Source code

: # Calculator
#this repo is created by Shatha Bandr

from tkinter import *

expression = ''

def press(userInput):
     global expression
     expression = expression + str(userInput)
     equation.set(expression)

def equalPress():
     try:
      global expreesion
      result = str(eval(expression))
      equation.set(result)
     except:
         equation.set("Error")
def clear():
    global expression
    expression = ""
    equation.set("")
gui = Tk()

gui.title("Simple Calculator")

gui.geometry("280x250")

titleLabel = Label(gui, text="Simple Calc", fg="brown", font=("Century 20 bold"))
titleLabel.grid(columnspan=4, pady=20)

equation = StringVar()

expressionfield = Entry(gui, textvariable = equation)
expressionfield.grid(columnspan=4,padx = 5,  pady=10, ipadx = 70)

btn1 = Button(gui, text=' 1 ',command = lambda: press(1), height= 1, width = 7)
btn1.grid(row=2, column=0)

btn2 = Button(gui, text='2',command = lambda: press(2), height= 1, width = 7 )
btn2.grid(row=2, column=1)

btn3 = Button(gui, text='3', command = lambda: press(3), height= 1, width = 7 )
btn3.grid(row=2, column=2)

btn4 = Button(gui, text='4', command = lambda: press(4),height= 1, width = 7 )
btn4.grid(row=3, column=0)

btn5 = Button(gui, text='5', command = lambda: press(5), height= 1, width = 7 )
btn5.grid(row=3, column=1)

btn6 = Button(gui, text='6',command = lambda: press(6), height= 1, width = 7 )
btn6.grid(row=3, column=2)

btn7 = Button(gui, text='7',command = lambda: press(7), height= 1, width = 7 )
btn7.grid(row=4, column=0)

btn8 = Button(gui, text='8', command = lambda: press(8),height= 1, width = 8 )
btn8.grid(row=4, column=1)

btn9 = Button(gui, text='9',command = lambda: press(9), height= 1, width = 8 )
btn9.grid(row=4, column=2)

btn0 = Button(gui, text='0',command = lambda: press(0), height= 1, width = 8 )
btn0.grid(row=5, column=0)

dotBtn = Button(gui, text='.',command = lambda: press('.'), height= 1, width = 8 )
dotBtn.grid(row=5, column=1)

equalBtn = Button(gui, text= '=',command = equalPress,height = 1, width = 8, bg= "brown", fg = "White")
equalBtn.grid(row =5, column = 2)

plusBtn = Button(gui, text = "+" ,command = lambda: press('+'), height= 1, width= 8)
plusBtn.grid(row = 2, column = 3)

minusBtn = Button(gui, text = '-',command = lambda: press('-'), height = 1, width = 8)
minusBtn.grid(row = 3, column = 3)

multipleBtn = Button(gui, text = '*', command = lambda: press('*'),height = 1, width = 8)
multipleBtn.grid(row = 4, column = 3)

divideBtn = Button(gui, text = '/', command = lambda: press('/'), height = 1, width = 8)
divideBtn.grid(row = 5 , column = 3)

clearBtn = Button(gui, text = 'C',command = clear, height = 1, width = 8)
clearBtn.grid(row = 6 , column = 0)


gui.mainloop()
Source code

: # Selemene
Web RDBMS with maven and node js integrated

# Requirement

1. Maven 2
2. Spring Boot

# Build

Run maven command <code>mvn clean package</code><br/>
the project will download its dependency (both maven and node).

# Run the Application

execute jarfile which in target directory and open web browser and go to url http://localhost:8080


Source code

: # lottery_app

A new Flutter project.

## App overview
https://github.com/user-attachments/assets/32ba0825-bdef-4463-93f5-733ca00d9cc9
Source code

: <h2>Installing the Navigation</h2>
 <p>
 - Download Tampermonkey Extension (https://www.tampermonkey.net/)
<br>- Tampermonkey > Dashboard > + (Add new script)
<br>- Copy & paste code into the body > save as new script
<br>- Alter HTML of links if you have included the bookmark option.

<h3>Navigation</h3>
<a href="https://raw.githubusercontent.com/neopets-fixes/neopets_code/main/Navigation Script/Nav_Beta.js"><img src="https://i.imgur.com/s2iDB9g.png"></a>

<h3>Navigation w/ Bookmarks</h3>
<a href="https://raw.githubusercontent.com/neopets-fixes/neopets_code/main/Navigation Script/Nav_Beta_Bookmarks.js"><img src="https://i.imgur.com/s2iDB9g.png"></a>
━━━
Of the lines above, extract only those from the line with "btn3 = Button(gui, text='3', command" to the line with "btn6.grid(row=3, column=2)", both included, exactly as written.

SOLUTION FOR THIS PROBLEM —
btn3 = Button(gui, text='3', command = lambda: press(3), height= 1, width = 7 )
btn3.grid(row=2, column=2)

btn4 = Button(gui, text='4', command = lambda: press(4),height= 1, width = 7 )
btn4.grid(row=3, column=0)

btn5 = Button(gui, text='5', command = lambda: press(5), height= 1, width = 7 )
btn5.grid(row=3, column=1)

btn6 = Button(gui, text='6',command = lambda: press(6), height= 1, width = 7 )
btn6.grid(row=3, column=2)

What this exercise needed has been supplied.